EXCERPTED RECORDS

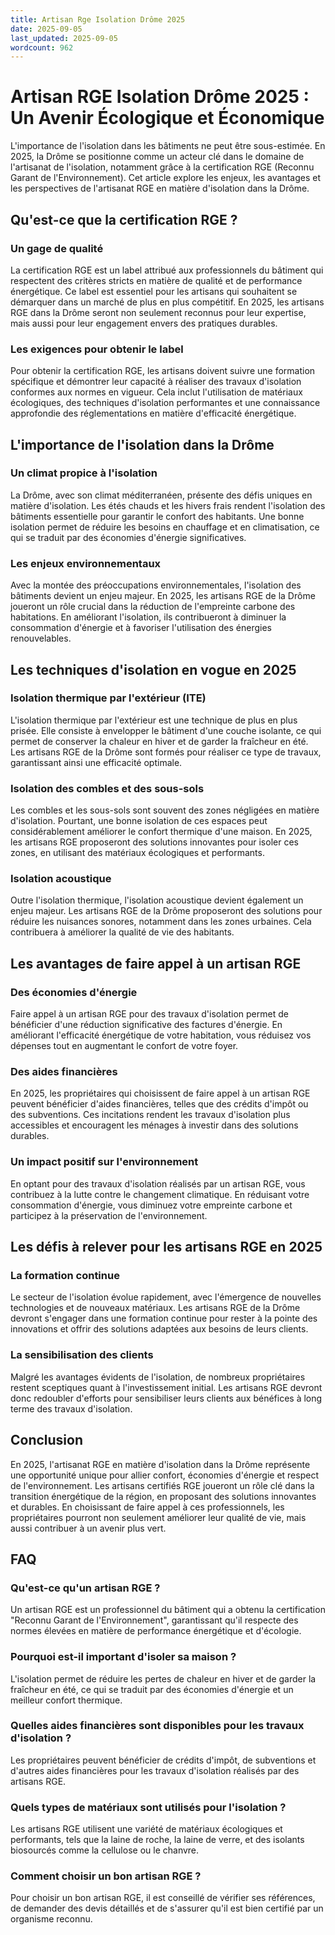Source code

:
 ```yaml
---
title: Artisan Rge Isolation Drôme 2025
date: 2025-09-05
last_updated: 2025-09-05
wordcount: 962
---
```


# Artisan RGE Isolation Drôme 2025 : Un Avenir Écologique et Économique

L'importance de l'isolation dans les bâtiments ne peut être sous-estimée. En 2025, la Drôme se positionne comme un acteur clé dans le domaine de l'artisanat de l'isolation, notamment grâce à la certification RGE (Reconnu Garant de l'Environnement). Cet article explore les enjeux, les avantages et les perspectives de l'artisanat RGE en matière d'isolation dans la Drôme.

## Qu'est-ce que la certification RGE ?

### Un gage de qualité

La certification RGE est un label attribué aux professionnels du bâtiment qui respectent des critères stricts en matière de qualité et de performance énergétique. Ce label est essentiel pour les artisans qui souhaitent se démarquer dans un marché de plus en plus compétitif. En 2025, les artisans RGE dans la Drôme seront non seulement reconnus pour leur expertise, mais aussi pour leur engagement envers des pratiques durables.

### Les exigences pour obtenir le label

Pour obtenir la certification RGE, les artisans doivent suivre une formation spécifique et démontrer leur capacité à réaliser des travaux d'isolation conformes aux normes en vigueur. Cela inclut l'utilisation de matériaux écologiques, des techniques d'isolation performantes et une connaissance approfondie des réglementations en matière d'efficacité énergétique.

## L'importance de l'isolation dans la Drôme

### Un climat propice à l'isolation

La Drôme, avec son climat méditerranéen, présente des défis uniques en matière d'isolation. Les étés chauds et les hivers frais rendent l'isolation des bâtiments essentielle pour garantir le confort des habitants. Une bonne isolation permet de réduire les besoins en chauffage et en climatisation, ce qui se traduit par des économies d'énergie significatives.

### Les enjeux environnementaux

Avec la montée des préoccupations environnementales, l'isolation des bâtiments devient un enjeu majeur. En 2025, les artisans RGE de la Drôme joueront un rôle crucial dans la réduction de l'empreinte carbone des habitations. En améliorant l'isolation, ils contribueront à diminuer la consommation d'énergie et à favoriser l'utilisation des énergies renouvelables.

## Les techniques d'isolation en vogue en 2025

### Isolation thermique par l'extérieur (ITE)

L'isolation thermique par l'extérieur est une technique de plus en plus prisée. Elle consiste à envelopper le bâtiment d'une couche isolante, ce qui permet de conserver la chaleur en hiver et de garder la fraîcheur en été. Les artisans RGE de la Drôme sont formés pour réaliser ce type de travaux, garantissant ainsi une efficacité optimale.

### Isolation des combles et des sous-sols

Les combles et les sous-sols sont souvent des zones négligées en matière d'isolation. Pourtant, une bonne isolation de ces espaces peut considérablement améliorer le confort thermique d'une maison. En 2025, les artisans RGE proposeront des solutions innovantes pour isoler ces zones, en utilisant des matériaux écologiques et performants.

### Isolation acoustique

Outre l'isolation thermique, l'isolation acoustique devient également un enjeu majeur. Les artisans RGE de la Drôme proposeront des solutions pour réduire les nuisances sonores, notamment dans les zones urbaines. Cela contribuera à améliorer la qualité de vie des habitants.

## Les avantages de faire appel à un artisan RGE

### Des économies d'énergie

Faire appel à un artisan RGE pour des travaux d'isolation permet de bénéficier d'une réduction significative des factures d'énergie. En améliorant l'efficacité énergétique de votre habitation, vous réduisez vos dépenses tout en augmentant le confort de votre foyer.

### Des aides financières

En 2025, les propriétaires qui choisissent de faire appel à un artisan RGE peuvent bénéficier d'aides financières, telles que des crédits d'impôt ou des subventions. Ces incitations rendent les travaux d'isolation plus accessibles et encouragent les ménages à investir dans des solutions durables.

### Un impact positif sur l'environnement

En optant pour des travaux d'isolation réalisés par un artisan RGE, vous contribuez à la lutte contre le changement climatique. En réduisant votre consommation d'énergie, vous diminuez votre empreinte carbone et participez à la préservation de l'environnement.

## Les défis à relever pour les artisans RGE en 2025

### La formation continue

Le secteur de l'isolation évolue rapidement, avec l'émergence de nouvelles technologies et de nouveaux matériaux. Les artisans RGE de la Drôme devront s'engager dans une formation continue pour rester à la pointe des innovations et offrir des solutions adaptées aux besoins de leurs clients.

### La sensibilisation des clients

Malgré les avantages évidents de l'isolation, de nombreux propriétaires restent sceptiques quant à l'investissement initial. Les artisans RGE devront donc redoubler d'efforts pour sensibiliser leurs clients aux bénéfices à long terme des travaux d'isolation.

## Conclusion

En 2025, l'artisanat RGE en matière d'isolation dans la Drôme représente une opportunité unique pour allier confort, économies d'énergie et respect de l'environnement. Les artisans certifiés RGE joueront un rôle clé dans la transition énergétique de la région, en proposant des solutions innovantes et durables. En choisissant de faire appel à ces professionnels, les propriétaires pourront non seulement améliorer leur qualité de vie, mais aussi contribuer à un avenir plus vert.

## FAQ

### Qu'est-ce qu'un artisan RGE ?

Un artisan RGE est un professionnel du bâtiment qui a obtenu la certification "Reconnu Garant de l'Environnement", garantissant qu'il respecte des normes élevées en matière de performance énergétique et d'écologie.

### Pourquoi est-il important d'isoler sa maison ?

L'isolation permet de réduire les pertes de chaleur en hiver et de garder la fraîcheur en été, ce qui se traduit par des économies d'énergie et un meilleur confort thermique.

### Quelles aides financières sont disponibles pour les travaux d'isolation ?

Les propriétaires peuvent bénéficier de crédits d'impôt, de subventions et d'autres aides financières pour les travaux d'isolation réalisés par des artisans RGE.

### Quels types de matériaux sont utilisés pour l'isolation ?

Les artisans RGE utilisent une variété de matériaux écologiques et performants, tels que la laine de roche, la laine de verre, et des isolants biosourcés comme la cellulose ou le chanvre.

### Comment choisir un bon artisan RGE ?

Pour choisir un bon artisan RGE, il est conseillé de vérifier ses références, de demander des devis détaillés et de s'assurer qu'il est bien certifié par un organisme reconnu.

BRIEF
Omit the pictures, and quote the material above exactly as given.

WRITTEN REPLY
Source code

:
 ```yaml
---
title: Artisan Rge Isolation Drôme 2025
date: 2025-09-05
last_updated: 2025-09-05
wordcount: 962
---
```


# Artisan RGE Isolation Drôme 2025 : Un Avenir Écologique et Économique

L'importance de l'isolation dans les bâtiments ne peut être sous-estimée. En 2025, la Drôme se positionne comme un acteur clé dans le domaine de l'artisanat de l'isolation, notamment grâce à la certification RGE (Reconnu Garant de l'Environnement). Cet article explore les enjeux, les avantages et les perspectives de l'artisanat RGE en matière d'isolation dans la Drôme.

## Qu'est-ce que la certification RGE ?

### Un gage de qualité

La certification RGE est un label attribué aux professionnels du bâtiment qui respectent des critères stricts en matière de qualité et de performance énergétique. Ce label est essentiel pour les artisans qui souhaitent se démarquer dans un marché de plus en plus compétitif. En 2025, les artisans RGE dans la Drôme seront non seulement reconnus pour leur expertise, mais aussi pour leur engagement envers des pratiques durables.

### Les exigences pour obtenir le label

Pour obtenir la certification RGE, les artisans doivent suivre une formation spécifique et démontrer leur capacité à réaliser des travaux d'isolation conformes aux normes en vigueur. Cela inclut l'utilisation de matériaux écologiques, des techniques d'isolation performantes et une connaissance approfondie des réglementations en matière d'efficacité énergétique.

## L'importance de l'isolation dans la Drôme

### Un climat propice à l'isolation

La Drôme, avec son climat méditerranéen, présente des défis uniques en matière d'isolation. Les étés chauds et les hivers frais rendent l'isolation des bâtiments essentielle pour garantir le confort des habitants. Une bonne isolation permet de réduire les besoins en chauffage et en climatisation, ce qui se traduit par des économies d'énergie significatives.

### Les enjeux environnementaux

Avec la montée des préoccupations environnementales, l'isolation des bâtiments devient un enjeu majeur. En 2025, les artisans RGE de la Drôme joueront un rôle crucial dans la réduction de l'empreinte carbone des habitations. En améliorant l'isolation, ils contribueront à diminuer la consommation d'énergie et à favoriser l'utilisation des énergies renouvelables.

## Les techniques d'isolation en vogue en 2025

### Isolation thermique par l'extérieur (ITE)

L'isolation thermique par l'extérieur est une technique de plus en plus prisée. Elle consiste à envelopper le bâtiment d'une couche isolante, ce qui permet de conserver la chaleur en hiver et de garder la fraîcheur en été. Les artisans RGE de la Drôme sont formés pour réaliser ce type de travaux, garantissant ainsi une efficacité optimale.

### Isolation des combles et des sous-sols

Les combles et les sous-sols sont souvent des zones négligées en matière d'isolation. Pourtant, une bonne isolation de ces espaces peut considérablement améliorer le confort thermique d'une maison. En 2025, les artisans RGE proposeront des solutions innovantes pour isoler ces zones, en utilisant des matériaux écologiques et performants.

### Isolation acoustique

Outre l'isolation thermique, l'isolation acoustique devient également un enjeu majeur. Les artisans RGE de la Drôme proposeront des solutions pour réduire les nuisances sonores, notamment dans les zones urbaines. Cela contribuera à améliorer la qualité de vie des habitants.

## Les avantages de faire appel à un artisan RGE

### Des économies d'énergie

Faire appel à un artisan RGE pour des travaux d'isolation permet de bénéficier d'une réduction significative des factures d'énergie. En améliorant l'efficacité énergétique de votre habitation, vous réduisez vos dépenses tout en augmentant le confort de votre foyer.

### Des aides financières

En 2025, les propriétaires qui choisissent de faire appel à un artisan RGE peuvent bénéficier d'aides financières, telles que des crédits d'impôt ou des subventions. Ces incitations rendent les travaux d'isolation plus accessibles et encouragent les ménages à investir dans des solutions durables.

### Un impact positif sur l'environnement

En optant pour des travaux d'isolation réalisés par un artisan RGE, vous contribuez à la lutte contre le changement climatique. En réduisant votre consommation d'énergie, vous diminuez votre empreinte carbone et participez à la préservation de l'environnement.

## Les défis à relever pour les artisans RGE en 2025

### La formation continue

Le secteur de l'isolation évolue rapidement, avec l'émergence de nouvelles technologies et de nouveaux matériaux. Les artisans RGE de la Drôme devront s'engager dans une formation continue pour rester à la pointe des innovations et offrir des solutions adaptées aux besoins de leurs clients.

### La sensibilisation des clients

Malgré les avantages évidents de l'isolation, de nombreux propriétaires restent sceptiques quant à l'investissement initial. Les artisans RGE devront donc redoubler d'efforts pour sensibiliser leurs clients aux bénéfices à long terme des travaux d'isolation.

## Conclusion

En 2025, l'artisanat RGE en matière d'isolation dans la Drôme représente une opportunité unique pour allier confort, économies d'énergie et respect de l'environnement. Les artisans certifiés RGE joueront un rôle clé dans la transition énergétique de la région, en proposant des solutions innovantes et durables. En choisissant de faire appel à ces professionnels, les propriétaires pourront non seulement améliorer leur qualité de vie, mais aussi contribuer à un avenir plus vert.

## FAQ

### Qu'est-ce qu'un artisan RGE ?

Un artisan RGE est un professionnel du bâtiment qui a obtenu la certification "Reconnu Garant de l'Environnement", garantissant qu'il respecte des normes élevées en matière de performance énergétique et d'écologie.

### Pourquoi est-il important d'isoler sa maison ?

L'isolation permet de réduire les pertes de chaleur en hiver et de garder la fraîcheur en été, ce qui se traduit par des économies d'énergie et un meilleur confort thermique.

### Quelles aides financières sont disponibles pour les travaux d'isolation ?

Les propriétaires peuvent bénéficier de crédits d'impôt, de subventions et d'autres aides financières pour les travaux d'isolation réalisés par des artisans RGE.

### Quels types de matériaux sont utilisés pour l'isolation ?

Les artisans RGE utilisent une variété de matériaux écologiques et performants, tels que la laine de roche, la laine de verre, et des isolants biosourcés comme la cellulose ou le chanvre.

### Comment choisir un bon artisan RGE ?

Pour choisir un bon artisan RGE, il est conseillé de vérifier ses références, de demander des devis détaillés et de s'assurer qu'il est bien certifié par un organisme reconnu.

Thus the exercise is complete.